Unskewing Team Rankings for Fantasy Schedule Difficulty
Fantasy football, for the neophytes out there, is a game played by fans of the NFL who select players to fill a simulated team and then are awarded points based off of their real life performance. It has left an indelible mark on the viewing patterns and marketing techniques of NFL firms. So many people play today it lead former Quarterback Jake Plummer to claim that “it has ruined the game”.
Despite Plummer’s reservations, fantasy football is going strong, and for those of you who are familiar with the game and the patterns of the fans, one topic always comes up: Fantasy Schedule Difficulty.

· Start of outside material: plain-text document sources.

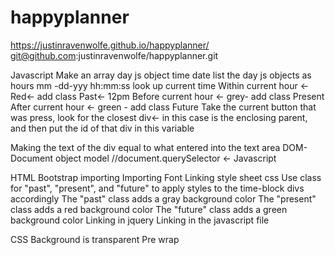 # happyplanner
https://justinravenwolfe.github.io/happyplanner/
git@github.com:justinravenwolfe/happyplanner.git

Javascript
Make an array
day js
object
time
date
list the day js objects as hours
mm -dd-yyy hh:mm:ss
look up current time
Within current hour <- Red<- add class Past<- 12pm
Before current hour <- grey- add class Present
After current hour <- green - add class Future
Take the current button that was press, look for the closest div<- in this case is the enclosing parent, and then put the id of that div in this variable

Making the text of the div equal to what entered into the text area
DOM- Document object model
    //document.querySelector <- Javascript

HTML
Bootstrap importing
Importing Font
Linking style sheet css
Use class for "past", "present", and "future" to apply styles to the time-block divs accordingly
The "past" class adds a gray background color
The "present" class adds a red background color
The "future" class adds a green background color
Linking in jquery
Linking in the javascript file

CSS
Background is transparent
Pre wrap


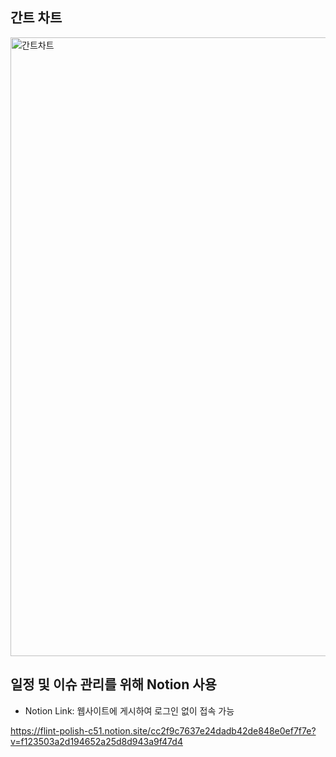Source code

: ## 간트 차트
<img width="990" alt="간트차트" src="https://github.com/CSID-DGU/2024-1-OSSProj-WelcomeOPSO-06/assets/144206885/48cd836d-ecfd-42f2-b264-34277050e14f">

## 일정 및 이슈 관리를 위해 Notion 사용
* Notion Link: 웹사이트에 게시하여 로그인 없이 접속 가능

https://flint-polish-c51.notion.site/cc2f9c7637e24dadb42de848e0ef7f7e?v=f123503a2d194652a25d8d943a9f47d4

I have devised a statistical method that accurately predicts where a team “should” land based on their performance, if luck were not a factor. It can then be reasonably compared with the actual performance to see who has the best luck in the variance of their schedule. A couple notes:
- This method only works in head-to-head points based leagues. Rotisserie style leagues can’t apply it.
- This method does not determine the luck inherent in the actual scoring of points. For an example of bad luck? Any injury… some would consider this unlucky for the owner, but this would not count in the “luck” I am talking about.
A couple notes on why this method is far greater than the PF/PA (points for/points against) argument for unskewing team rankings.
If the high score in the league besides your team is at 100, and you score 180, it is effectively no different than you scoring 101 points. Thus, Points For are often swayed by massively large weeks and the variance is very important to capture. Similarly, if the lowest score in the league is 50, there is no difference between 49 and -20, you would have lost no matter which number you put up.
Points against are a lot easier to see the problem with. If you score 40 points in a week, it does not matter what the other person scores… above 41, you lose the matchup. Thus, you could lose to an 80 or 120 or a 160 and they will look vastly different in your final points against totals.
Week by week variance is also very important. Some weeks score more in total than other weeks. Week 1 may be a particularly high scoring week, with Week 4 one of the lowest. Points for and Points against measures do not determine the effect of these swings on point outputs.
Now, onto the method to account for fantasy schedule difficulty:
For these examples, I am going to assume eight teams. The same exact method can be used for any number of teams in any number of divisions, it still works the same.
In Week 1, the following scores are tallied: A-80, B-85, C-75, D-70, E-60, F-110, G-82, H-40
Without knowing who played who, it is impossible to say what the record is after week one. If you are Team B and you played team F, well tough luck, you just got screwed. If you are team E and you happened to play team H, you are in great luck. What this method does is capture the probability of winning that particular week.
Assign a rating from 0-7 (zero to one under the number of teams in your league) by points total. Thus, F-7, B-6, G-5, A-4, C-3, D-2, E-1, H-0 Divide these numbers by 7 and you have the probability each team wins that week. G has a 5/7 chance of winning (they beat A,C,D,E,H and lose to B, F). Ties can be split down the middle (if they are tied for the 4th position, assign 3.5 to each of them to take up the 3 and 4 positions).
Throughout the season there will be lucky and unlucky breaks (and hopefully they even out, but very often they do not – which is part of the appeal of the game!). Add up these point totals for each week and divide by 7 (or one under the number of teams in the league) and you have your expected number of wins. Week 2 could thus be A-85, B-95, C-65, D-80, E-45, F-100, G-105, H-70 with the points being G-7, F-6, B-5, A-4, D-3, H-2, C-1, E-0
The total points would then be A-8, B-11, C-4, D-5, E-1, F-13, G-12, H-2 and by dividing each of these by 7 you get the projected win totals.
A luck factor can then be crudely made by taking the number of wins each team actually has and subtracting expected wins from it (positive for lucky, negative for unlucky). The great thing about the method is that all the luck factors sum up to zero. It creates a zero sum reliable indication of luck. After all, somebody’s good luck is another person’s bad and vice versa.
Use this method to see which teams are the contenders and which are the pretenders around week 6 and see how well it correlates with late season collapses.